Quando invece il bambino non riceve adeguate cure, sviluppa delle patologie. D.W.Winnicott reputa il processo analitico una riparazione alla crescita avvenuta in maniera problematica, considerava il setting come uno spazio di cura come quello che la madre effettua nei primi tempi con suo figlio.
Egli attribuì alla stanza d'analisi molta importanza, doveva essere un posto accogliente che trasmettesse al paziente la capacità di essere capito empaticamente, questo consentirebbe al paziente di internalizzare precocemente la figura dell'analista e questo aiuta il paziente, con l'aiuto dell'analista ad elaborare i suoi vissuti e successivamente anche i suoi problemi.
Al contrario di Klein considerava che il bambino fosse ben disposto verso la vita e che non avesse pulsioni aggressive, ma che i problemi vari che un bambino presentava, dipendevano dalle interferenze dell'ambiente esterno, considerando in generale che lo stato di salute non dovesse essere considerato uno stato di grazia dovuto all'assenza di malattia, ma anzi come qualcosa di naturale e positivo in sé.

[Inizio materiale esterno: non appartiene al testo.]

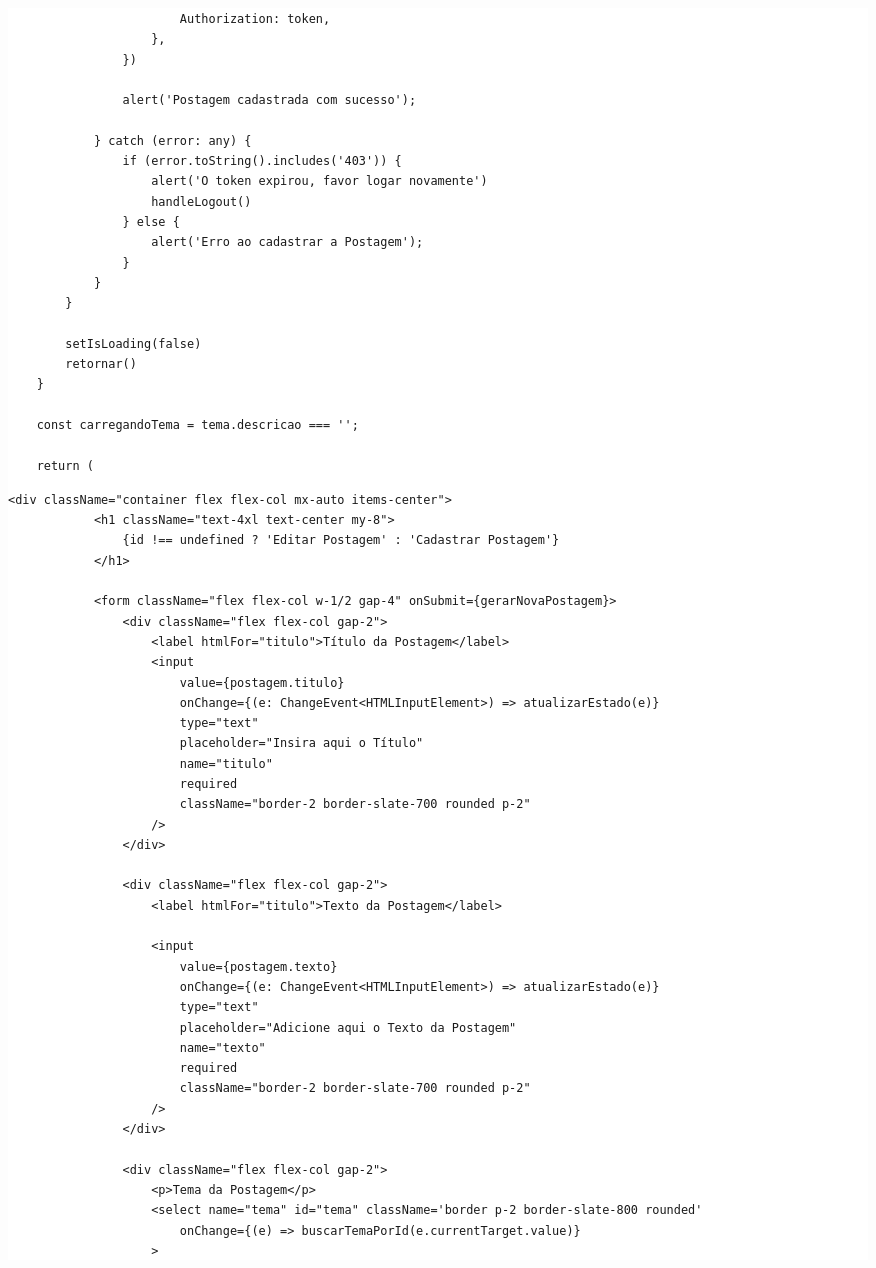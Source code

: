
 ```tsx
                        Authorization: token,
                    },
                })

                alert('Postagem cadastrada com sucesso');

            } catch (error: any) {
                if (error.toString().includes('403')) {
                    alert('O token expirou, favor logar novamente')
                    handleLogout()
                } else {
                    alert('Erro ao cadastrar a Postagem');
                }
            }
        }

        setIsLoading(false)
        retornar()
    }

    const carregandoTema = tema.descricao === '';

    return (
```

```tsx
<div className="container flex flex-col mx-auto items-center">
            <h1 className="text-4xl text-center my-8">
                {id !== undefined ? 'Editar Postagem' : 'Cadastrar Postagem'}
            </h1>

            <form className="flex flex-col w-1/2 gap-4" onSubmit={gerarNovaPostagem}>
                <div className="flex flex-col gap-2">
                    <label htmlFor="titulo">Título da Postagem</label>
                    <input
                        value={postagem.titulo}
                        onChange={(e: ChangeEvent<HTMLInputElement>) => atualizarEstado(e)}
                        type="text"
                        placeholder="Insira aqui o Título"
                        name="titulo"
                        required
                        className="border-2 border-slate-700 rounded p-2"
                    />
                </div>

                <div className="flex flex-col gap-2">
                    <label htmlFor="titulo">Texto da Postagem</label>

                    <input
                        value={postagem.texto}
                        onChange={(e: ChangeEvent<HTMLInputElement>) => atualizarEstado(e)}
                        type="text"
                        placeholder="Adicione aqui o Texto da Postagem"
                        name="texto"
                        required
                        className="border-2 border-slate-700 rounded p-2"
                    />
                </div>

                <div className="flex flex-col gap-2">
                    <p>Tema da Postagem</p>
                    <select name="tema" id="tema" className='border p-2 border-slate-800 rounded'
                        onChange={(e) => buscarTemaPorId(e.currentTarget.value)}
                    >
```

Tuttavia come la Klein si occupò anche della primissima infanzia, del processo della crescita,centrando però la sua attenzione sui rapporti madre-bambino, rivolse la propria attenzione alla coppia madre-bambino, a come i due componenti della diade imparano a conoscersi ed alle loro continue interazioni, trascorse molto tempo nell'osservazione madre-bambino ed anche nella cura dei bambini. La tecnica dello scarabocchio è stata intesa da Winnicott come un incontro ludico senza regole, una modalità di gioco in comune e come una co-creazione ludica.
La visione di Winnicott sulla figura dell'analista, prevede che questa non rispetti la neutralità classica, anzi non si limita solo a giocare col paziente, ma anche a fare egli stesso se ritenute opportune delle libere associazioni, l'importante è trovare un punto di incontro su cui lavorare, giocando assieme, infatti per lui “la psicoterapia si compie nell'area in cui il gioco del paziente e quello del terapista si sovrappongono” (D.W.Winnicott, 1971). Il gioco strutturerebbe profondamente l'insieme dei rapporti umani, poiché egli considera che il compito di ciascun individuo di accettare la realtà, non è mai del tutto completato, dato che nessuno è libero. Dal dover mettere in relazione la propria realtà con quella esterna, il gioco aiuta a relazionare queste due ambienti.
Winnicott è stato fra i maggiori esperti del mondo infantile. Ma secondo M.Khan, allievo dello stesso Winnicott, quest'ultimo è fra gli psicoanalisti che hanno dato il maggior contributo ad una visione equilibrata dell'essere umano in generale e non soltanto dei bambini, anche perché le sue teorie sono da lui state illustrate con un linguaggio comune tanto che risultava comprensibile a chiunque. (Pelanda C., 1999).